PMQs saw a fiery slanging match between Theresa May and the SNP's Angus Robertson
Robertson accused May of breaking promises to secure UK-wide Brexit agreements.
Prime Minister’s Questions hosted a fiery slanging match between Theresa May and the Scottish National Party’s Angus Robertson, after he called her out on the Budget and Brexit.
The MP sparked conversation after addressing the backtrack on a proposed National Insurance hike, saying: “We once had a prime minister who said the lady was not for turning. My goodness. Isn’t it welcome that the prime minister today has admitted she is for turning with her screeching, embarrassing U-turn on National Insurance?”
This, in case you were wondering, was her reaction…
Robertson continued to press May on Brexit, accusing her of breaking promises to secure UK-wide Brexit agreements, before triggering Article 50 at the end of the month.
May – insisting there would indeed be further talks – hit back and said the MP was comparing the UK’s 40-year membership with the European Union with a country that has been one for over 300 years.
She added: “We have fought together, we have worked together, we have achieved together.
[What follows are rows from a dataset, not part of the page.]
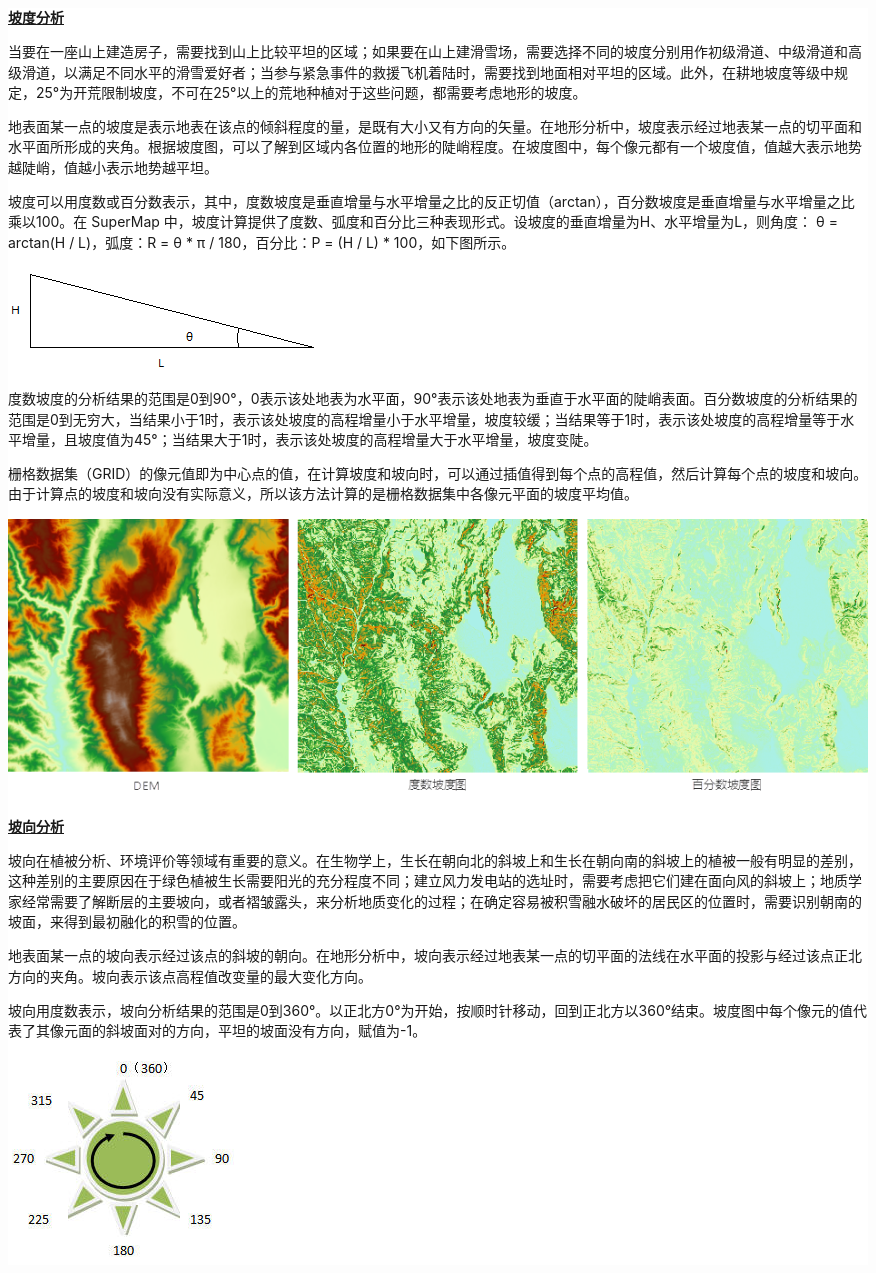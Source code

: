 [**坡度分析**](Slope)

当要在一座山上建造房子，需要找到山上比较平坦的区域；如果要在山上建滑雪场，需要选择不同的坡度分别用作初级滑道、中级滑道和高级滑道，以满足不同水平的滑雪爱好者；当参与紧急事件的救援飞机着陆时，需要找到地面相对平坦的区域。此外，在耕地坡度等级中规定，25°为开荒限制坡度，不可在25°以上的荒地种植对于这些问题，都需要考虑地形的坡度。

地表面某一点的坡度是表示地表在该点的倾斜程度的量，是既有大小又有方向的矢量。在地形分析中，坡度表示经过地表某一点的切平面和水平面所形成的夹角。根据坡度图，可以了解到区域内各位置的地形的陡峭程度。在坡度图中，每个像元都有一个坡度值，值越大表示地势越陡峭，值越小表示地势越平坦。

坡度可以用度数或百分数表示，其中，度数坡度是垂直增量与水平增量之比的反正切值（arctan），百分数坡度是垂直增量与水平增量之比乘以100。在 SuperMap 中，坡度计算提供了度数、弧度和百分比三种表现形式。设坡度的垂直增量为H、水平增量为L，则角度： θ = arctan(H / L)，弧度：R = θ * π / 180，百分比：P = (H / L) * 100，如下图所示。

![](img/CalculateSlope.png)  
  
度数坡度的分析结果的范围是0到90°，0表示该处地表为水平面，90°表示该处地表为垂直于水平面的陡峭表面。百分数坡度的分析结果的范围是0到无穷大，当结果小于1时，表示该处坡度的高程增量小于水平增量，坡度较缓；当结果等于1时，表示该处坡度的高程增量等于水平增量，且坡度值为45°；当结果大于1时，表示该处坡度的高程增量大于水平增量，坡度变陡。

栅格数据集（GRID）的像元值即为中心点的值，在计算坡度和坡向时，可以通过插值得到每个点的高程值，然后计算每个点的坡度和坡向。由于计算点的坡度和坡向没有实际意义，所以该方法计算的是栅格数据集中各像元平面的坡度平均值。

![](img/PicSlope.png)  

[**坡向分析**](Aspect)

坡向在植被分析、环境评价等领域有重要的意义。在生物学上，生长在朝向北的斜坡上和生长在朝向南的斜坡上的植被一般有明显的差别，这种差别的主要原因在于绿色植被生长需要阳光的充分程度不同；建立风力发电站的选址时，需要考虑把它们建在面向风的斜坡上；地质学家经常需要了解断层的主要坡向，或者褶皱露头，来分析地质变化的过程；在确定容易被积雪融水破坏的居民区的位置时，需要识别朝南的坡面，来得到最初融化的积雪的位置。

地表面某一点的坡向表示经过该点的斜坡的朝向。在地形分析中，坡向表示经过地表某一点的切平面的法线在水平面的投影与经过该点正北方向的夹角。坡向表示该点高程值改变量的最大变化方向。

坡向用度数表示，坡向分析结果的范围是0到360°。以正北方0°为开始，按顺时针移动，回到正北方以360°结束。坡度图中每个像元的值代表了其像元面的斜坡面对的方向，平坦的坡面没有方向，赋值为-1。

![](img/CalculateAspect.png)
Constitutional game-playing must not be allowed to break the deep bonds of our shared history and our future together.”
Robertson was ready to strike back, insisting May was still refusing to address Brexit negotiations, saying: “The Prime Minister can wag her finger as much as she likes.
“Does she not understand if she does not reach an agreement before triggering Article 50, if she is not prepared to negotiate on behalf of the Scottish Government and secure membership of the single European market, people in Scotland will have a referendum and we will have our say?”
To end the slanging match, May concluded the UK Government had been in discussions with the Scottish Government and other devolved administrations about the interests of all.
She added: “What we need now is to unite, to come together as a country and to ensure we can get the best deal for the whole of the United Kingdom.”